### TASK BRIEF
Pick every line from the data below that contains the string "begin" and copy it.

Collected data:
====
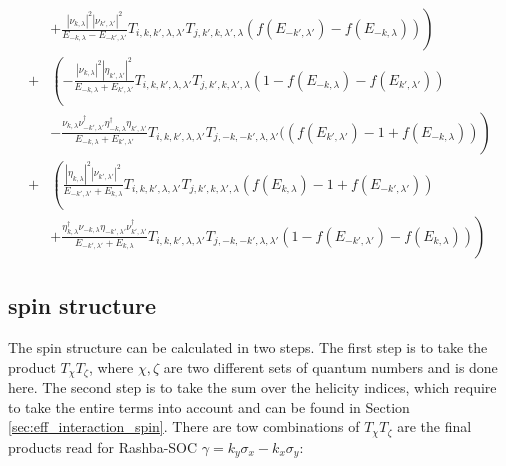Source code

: \begin{align}
  & \left. + \frac{|\nu_{k,\lambda}|^2|\nu_{k',\lambda'}|^2}{E_{-k, \lambda} - E_{-k',\lambda'}}T_{i,k,k',\lambda, \lambda'}T_{j,k', k,\lambda', \lambda} (f(E_{-k',\lambda'}) -f(E_{-k,\lambda}))\right) \\ \nonumber
  +&\left( - \frac{|\nu_{k,\lambda}|^2|\eta_{k',\lambda'}|^2}{E_{-k, \lambda} + E_{k',\lambda'}}T_{i,k,k',\lambda, \lambda'}T_{j,k', k,\lambda', \lambda} (1-f(E_{-k, \lambda}) - f(E_{k',\lambda'})) \right. \\ \nonumber
  &\left. - \frac{\nu_{k,\lambda}\nu^{\dag}_{-k',\lambda'}\eta^{\dag}_{-k,\lambda}\eta_{k',\lambda'}}{E_{-k, \lambda} + E_{k',\lambda'}}T_{i,k,k',\lambda, \lambda'}T_{j,-k, -k' ,\lambda, \lambda'} ((f(E_{k',\lambda'}) - 1 + f(E_{-k, \lambda}))\right) \\ \nonumber
  +& \left( \frac{|\eta_{k,\lambda}|^2|\nu_{k',\lambda'}|^2}{E_{-k', \lambda'} + E_{k,\lambda}}T_{i,k,k',\lambda, \lambda'}T_{j,k',k,\lambda', \lambda} (f(E_{k,\lambda}) - 1 + f(E_{-k',\lambda'})) \right. \\ \nonumber 
  &\left. + \frac{\eta^{\dag}_{k,\lambda}\nu_{-k,\lambda}\eta_{-k',\lambda'}\nu^{\dag}_{k',\lambda'}}{E_{-k', \lambda'} + E_{k,\lambda}}T_{i,k,k',\lambda, \lambda'}T_{j,-k, -k' ,\lambda, \lambda'} ( 1- f(E_{-k',\lambda'}) - f(E_{k,\lambda}))\right)
\end{align}

\subsection{spin structure}
The spin structure can be calculated in two steps.\newline
The first step is to take the product $T_{\chi} T_{\zeta}$, where $\chi, \zeta$ are two different sets of quantum numbers and is done here. \newline
The second step is to take the sum over the helicity indices, which require to take the entire terms into account and can be found in Section \ref{sec:eff_interaction_spin}. \newline
There are tow combinations of $T_{\chi} T_{\zeta}$ are the final products read for Rashba-SOC $\gamma = k_y\sigma_x - k_x \sigma_y$:

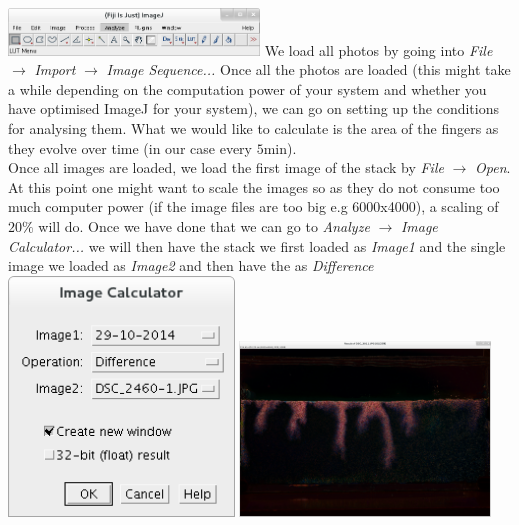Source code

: \documentclass[twoside]{article}
\begin{document}
\begin{multicols}{2}
\includegraphics[width=0.5\textwidth]{imagej.png}\label{fig:imagej}
\vspace{0.3cm}
We load all photos by going into \textit{File}$\longrightarrow$ \textit{Import} $\longrightarrow$ \textit{Image Sequence...}
Once all the photos are loaded (this might take a while depending on the computation power of your system and whether you have optimised ImageJ for your system), we can go on setting up the conditions for analysing them. What we would like to calculate is the area of the fingers as they evolve over time (in our case every $5$min).\\ 
Once all images are loaded, we load the first image of the stack by \textit{File} $\longrightarrow$ \textit{Open}. At this point one might want to scale the images so as they do not consume too much computer power (if the image files are too big e.g 6000x4000), a scaling of $20\%$ will do. Once we have done that we can go to \textit{Analyze} $\longrightarrow$ \textit{Image Calculator...} we will then have the stack we first loaded as \textit{Image1} and the single image we loaded as \textit{Image2} and then have the  as \textit{Difference}\\

\includegraphics[width=0.45\textwidth]{diffmenu.png}\label{fig:diffmenu}
\vspace{0.3cm}
\includegraphics[width=0.5\textwidth]{diff.png}\label{fig:diff}
\vspace{0.3cm}


\end{multicols}
\end{document}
====
### FINISHED EXERCISE
: \begin{align}
\begin{document}
\begin{multicols}{2}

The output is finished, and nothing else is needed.